NOTE: This video is about five months late. But better late than never, right?
Llyr and her crew were halfway through our 33-day crossing of the Pacific Ocean from Panama to the Marquesas Islands. Specifically, we were somewhere west of the Galapagos Islands by about 6 days. We hadn’t seen any wildlife of any sort for a week — the middle of the ocean feels a lot like a big empty desert. We also hadn’t had a good rainstorm since we left Panama City.
First, the rain came one afternoon. Not just a piddly drizzle, but enough to go on deck and soap up, maybe even break out the shampoo. After the boys all finished their rain dance showers, I went up last to enjoy the freshwater blessing. As I reached behind me for a washcloth, I caught the unmistakable sight of a giant eyeball looking up at me from the water.
My brain flashed instantly through the brief image: black and white markings, smooth skin, big fin. My mouth took over before my brain caught up, screaming at full volume: “Holy shit! Orca! Orca! Omigod! Everybody on deck. Rob! Rob! Whoa!”

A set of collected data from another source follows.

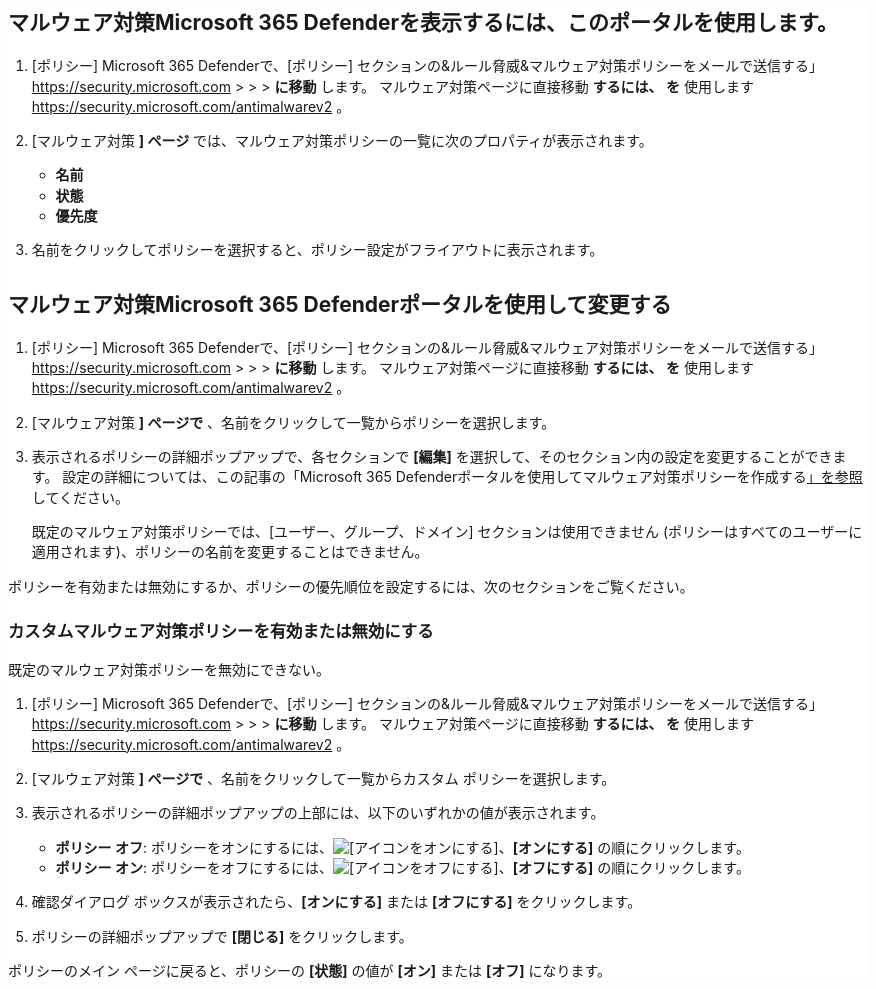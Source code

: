 ## <a name="use-the-microsoft-365-defender-portal-to-view-anti-malware-policies"></a>マルウェア対策Microsoft 365 Defenderを表示するには、このポータルを使用します。

1. [ポリシー] Microsoft 365 Defenderで、[ポリシー] セクションの&ルール脅威&マルウェア対策ポリシーをメールで送信する」 <https://security.microsoft.com>  \>  \>  \> **に移動** します。 マルウェア対策ページに直接移動 **するには、 を** 使用します <https://security.microsoft.com/antimalwarev2> 。

2. [マルウェア対策 **] ページ** では、マルウェア対策ポリシーの一覧に次のプロパティが表示されます。
   - **名前**
   - **状態**
   - **優先度**

3. 名前をクリックしてポリシーを選択すると、ポリシー設定がフライアウトに表示されます。

## <a name="use-the-microsoft-365-defender-portal-to-modify-anti-malware-policies"></a>マルウェア対策Microsoft 365 Defenderポータルを使用して変更する

1. [ポリシー] Microsoft 365 Defenderで、[ポリシー] セクションの&ルール脅威&マルウェア対策ポリシーをメールで送信する」 <https://security.microsoft.com>  \>  \>  \> **に移動** します。 マルウェア対策ページに直接移動 **するには、 を** 使用します <https://security.microsoft.com/antimalwarev2> 。

2. [マルウェア対策 **] ページで** 、名前をクリックして一覧からポリシーを選択します。

3. 表示されるポリシーの詳細ポップアップで、各セクションで **[編集]** を選択して、そのセクション内の設定を変更することができます。 設定の詳細については、この記事の「Microsoft 365 Defenderポータルを使用してマルウェア対策ポリシーを作成する[」を参照](#use-the-microsoft-365-defender-portal-to-create-anti-malware-policies)してください。

   既定のマルウェア対策ポリシーでは、[ユーザー、グループ、ドメイン] セクションは使用できません (ポリシーはすべてのユーザーに適用されます)、ポリシーの名前を変更することはできません。

ポリシーを有効または無効にするか、ポリシーの優先順位を設定するには、次のセクションをご覧ください。

### <a name="enable-or-disable-custom-anti-malware-policies"></a>カスタムマルウェア対策ポリシーを有効または無効にする

既定のマルウェア対策ポリシーを無効にできない。

1. [ポリシー] Microsoft 365 Defenderで、[ポリシー] セクションの&ルール脅威&マルウェア対策ポリシーをメールで送信する」 <https://security.microsoft.com>  \>  \>  \> **に移動** します。 マルウェア対策ページに直接移動 **するには、 を** 使用します <https://security.microsoft.com/antimalwarev2> 。

2. [マルウェア対策 **] ページで** 、名前をクリックして一覧からカスタム ポリシーを選択します。

3. 表示されるポリシーの詳細ポップアップの上部には、以下のいずれかの値が表示されます。
   - **ポリシー オフ**: ポリシーをオンにするには、![[アイコンをオンにする]](../../media/m365-cc-sc-turn-on-off-icon.png)、**[オンにする]** の順にクリックします。
   - **ポリシー オン**: ポリシーをオフにするには、![[アイコンをオフにする]](../../media/m365-cc-sc-turn-on-off-icon.png)、**[オフにする]** の順にクリックします。

4. 確認ダイアログ ボックスが表示されたら、**[オンにする]** または **[オフにする]** をクリックします。

5. ポリシーの詳細ポップアップで **[閉じる]** をクリックします。

ポリシーのメイン ページに戻ると、ポリシーの **[状態]** の値が **[オン]** または **[オフ]** になります。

I saw Rob’s face look through the porthole toward deck with a terrified expression … and realized he was looking out at sea, as he assumed my screaming meant I’d fallen overboard. Repeated “orca” screams got through, and the whole crew piled out to the stern, where we got to watch this lone killer whale check us out. She/he swam under our stern several times, rolling over to look at us with a big, beautiful eye.
It was one of the coolest experiences I’ve ever had in the wilderness.
We didn’t see any more wildlife for over a week during that crossing. And I still had soap in my ears that night, since I was too distracted to rinse after the whale encounter.